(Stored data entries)
========

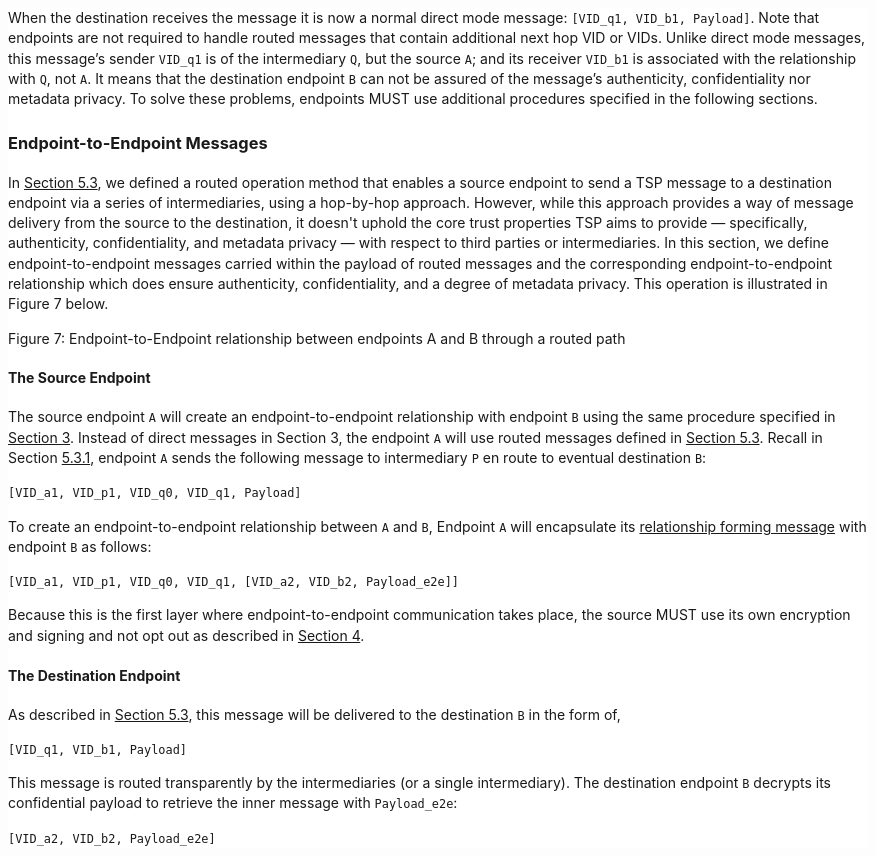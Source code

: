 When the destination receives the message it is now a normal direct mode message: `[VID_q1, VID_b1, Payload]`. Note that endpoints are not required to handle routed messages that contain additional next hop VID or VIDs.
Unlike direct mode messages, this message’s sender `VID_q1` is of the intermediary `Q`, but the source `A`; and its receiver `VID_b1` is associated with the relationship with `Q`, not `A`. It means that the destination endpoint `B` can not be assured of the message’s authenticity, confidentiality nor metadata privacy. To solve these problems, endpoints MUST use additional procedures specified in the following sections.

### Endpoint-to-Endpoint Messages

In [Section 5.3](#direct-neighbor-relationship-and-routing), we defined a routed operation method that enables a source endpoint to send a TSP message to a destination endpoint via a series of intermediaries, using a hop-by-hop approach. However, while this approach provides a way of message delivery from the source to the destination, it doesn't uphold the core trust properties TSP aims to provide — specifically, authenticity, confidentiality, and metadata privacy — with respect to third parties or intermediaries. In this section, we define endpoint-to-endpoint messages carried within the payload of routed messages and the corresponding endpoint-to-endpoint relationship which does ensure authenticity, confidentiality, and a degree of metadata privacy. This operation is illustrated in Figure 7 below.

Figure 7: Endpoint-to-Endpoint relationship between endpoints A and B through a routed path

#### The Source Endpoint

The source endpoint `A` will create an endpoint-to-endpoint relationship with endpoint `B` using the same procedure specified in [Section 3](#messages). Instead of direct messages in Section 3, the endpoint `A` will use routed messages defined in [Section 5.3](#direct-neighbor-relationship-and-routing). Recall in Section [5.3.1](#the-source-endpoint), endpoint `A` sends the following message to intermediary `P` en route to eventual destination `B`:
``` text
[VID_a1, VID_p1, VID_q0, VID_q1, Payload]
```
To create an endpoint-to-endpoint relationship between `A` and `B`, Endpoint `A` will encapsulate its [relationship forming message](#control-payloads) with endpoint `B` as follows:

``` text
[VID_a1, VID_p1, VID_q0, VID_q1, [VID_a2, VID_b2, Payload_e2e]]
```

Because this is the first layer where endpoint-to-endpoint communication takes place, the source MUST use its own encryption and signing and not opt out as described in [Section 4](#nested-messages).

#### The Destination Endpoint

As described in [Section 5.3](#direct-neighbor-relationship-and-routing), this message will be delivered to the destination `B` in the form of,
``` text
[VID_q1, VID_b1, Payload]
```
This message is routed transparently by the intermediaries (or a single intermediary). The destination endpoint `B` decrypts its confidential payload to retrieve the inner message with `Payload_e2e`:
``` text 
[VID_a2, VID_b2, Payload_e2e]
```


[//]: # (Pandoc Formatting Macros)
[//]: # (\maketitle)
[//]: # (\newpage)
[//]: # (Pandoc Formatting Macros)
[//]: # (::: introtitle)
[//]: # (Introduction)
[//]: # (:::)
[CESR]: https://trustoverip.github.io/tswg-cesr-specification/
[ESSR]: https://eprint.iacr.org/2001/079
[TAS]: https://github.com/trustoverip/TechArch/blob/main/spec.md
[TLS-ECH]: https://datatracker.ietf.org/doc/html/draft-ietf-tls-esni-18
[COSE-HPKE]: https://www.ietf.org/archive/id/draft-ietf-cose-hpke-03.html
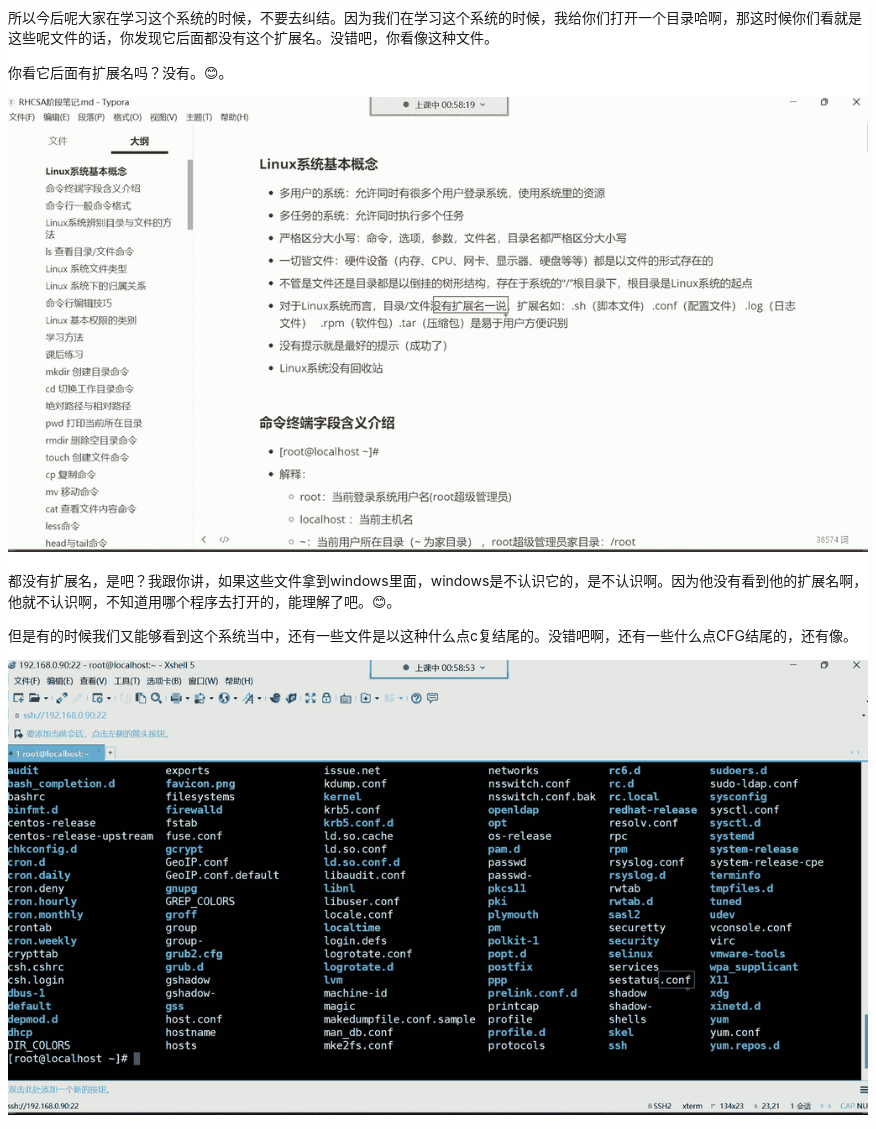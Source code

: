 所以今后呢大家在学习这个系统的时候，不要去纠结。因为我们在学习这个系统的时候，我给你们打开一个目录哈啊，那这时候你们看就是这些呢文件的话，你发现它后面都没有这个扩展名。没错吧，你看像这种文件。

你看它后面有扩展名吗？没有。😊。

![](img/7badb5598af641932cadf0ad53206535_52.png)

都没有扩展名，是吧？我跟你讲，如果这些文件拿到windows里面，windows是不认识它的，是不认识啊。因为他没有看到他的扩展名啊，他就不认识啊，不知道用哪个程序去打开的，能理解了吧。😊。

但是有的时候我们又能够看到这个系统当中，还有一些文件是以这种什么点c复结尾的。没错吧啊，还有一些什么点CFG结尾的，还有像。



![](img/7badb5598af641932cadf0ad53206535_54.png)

========

Activity
Exclude images. Return the data above verbatim.

Result
Source code

: When the destination receives the message it is now a normal direct mode message: `[VID_q1, VID_b1, Payload]`. Note that endpoints are not required to handle routed messages that contain additional next hop VID or VIDs.
Unlike direct mode messages, this message’s sender `VID_q1` is of the intermediary `Q`, but the source `A`; and its receiver `VID_b1` is associated with the relationship with `Q`, not `A`. It means that the destination endpoint `B` can not be assured of the message’s authenticity, confidentiality nor metadata privacy. To solve these problems, endpoints MUST use additional procedures specified in the following sections.

### Endpoint-to-Endpoint Messages

In [Section 5.3](#direct-neighbor-relationship-and-routing), we defined a routed operation method that enables a source endpoint to send a TSP message to a destination endpoint via a series of intermediaries, using a hop-by-hop approach. However, while this approach provides a way of message delivery from the source to the destination, it doesn't uphold the core trust properties TSP aims to provide — specifically, authenticity, confidentiality, and metadata privacy — with respect to third parties or intermediaries. In this section, we define endpoint-to-endpoint messages carried within the payload of routed messages and the corresponding endpoint-to-endpoint relationship which does ensure authenticity, confidentiality, and a degree of metadata privacy. This operation is illustrated in Figure 7 below.

Figure 7: Endpoint-to-Endpoint relationship between endpoints A and B through a routed path

#### The Source Endpoint

The source endpoint `A` will create an endpoint-to-endpoint relationship with endpoint `B` using the same procedure specified in [Section 3](#messages). Instead of direct messages in Section 3, the endpoint `A` will use routed messages defined in [Section 5.3](#direct-neighbor-relationship-and-routing). Recall in Section [5.3.1](#the-source-endpoint), endpoint `A` sends the following message to intermediary `P` en route to eventual destination `B`:
``` text
[VID_a1, VID_p1, VID_q0, VID_q1, Payload]
```
To create an endpoint-to-endpoint relationship between `A` and `B`, Endpoint `A` will encapsulate its [relationship forming message](#control-payloads) with endpoint `B` as follows:

``` text
[VID_a1, VID_p1, VID_q0, VID_q1, [VID_a2, VID_b2, Payload_e2e]]
```

Because this is the first layer where endpoint-to-endpoint communication takes place, the source MUST use its own encryption and signing and not opt out as described in [Section 4](#nested-messages).

#### The Destination Endpoint

As described in [Section 5.3](#direct-neighbor-relationship-and-routing), this message will be delivered to the destination `B` in the form of,
``` text
[VID_q1, VID_b1, Payload]
```
This message is routed transparently by the intermediaries (or a single intermediary). The destination endpoint `B` decrypts its confidential payload to retrieve the inner message with `Payload_e2e`:
``` text 
[VID_a2, VID_b2, Payload_e2e]
```


[//]: # (Pandoc Formatting Macros)
[//]: # (\maketitle)
[//]: # (\newpage)
[//]: # (Pandoc Formatting Macros)
[//]: # (::: introtitle)
[//]: # (Introduction)
[//]: # (:::)
[CESR]: https://trustoverip.github.io/tswg-cesr-specification/
[ESSR]: https://eprint.iacr.org/2001/079
[TAS]: https://github.com/trustoverip/TechArch/blob/main/spec.md
[TLS-ECH]: https://datatracker.ietf.org/doc/html/draft-ietf-tls-esni-18
[COSE-HPKE]: https://www.ietf.org/archive/id/draft-ietf-cose-hpke-03.html
Source code

: 所以今后呢大家在学习这个系统的时候，不要去纠结。因为我们在学习这个系统的时候，我给你们打开一个目录哈啊，那这时候你们看就是这些呢文件的话，你发现它后面都没有这个扩展名。没错吧，你看像这种文件。

你看它后面有扩展名吗？没有。😊。

![](img/7badb5598af641932cadf0ad53206535_52.png)

都没有扩展名，是吧？我跟你讲，如果这些文件拿到windows里面，windows是不认识它的，是不认识啊。因为他没有看到他的扩展名啊，他就不认识啊，不知道用哪个程序去打开的，能理解了吧。😊。

但是有的时候我们又能够看到这个系统当中，还有一些文件是以这种什么点c复结尾的。没错吧啊，还有一些什么点CFG结尾的，还有像。



![](img/7badb5598af641932cadf0ad53206535_54.png)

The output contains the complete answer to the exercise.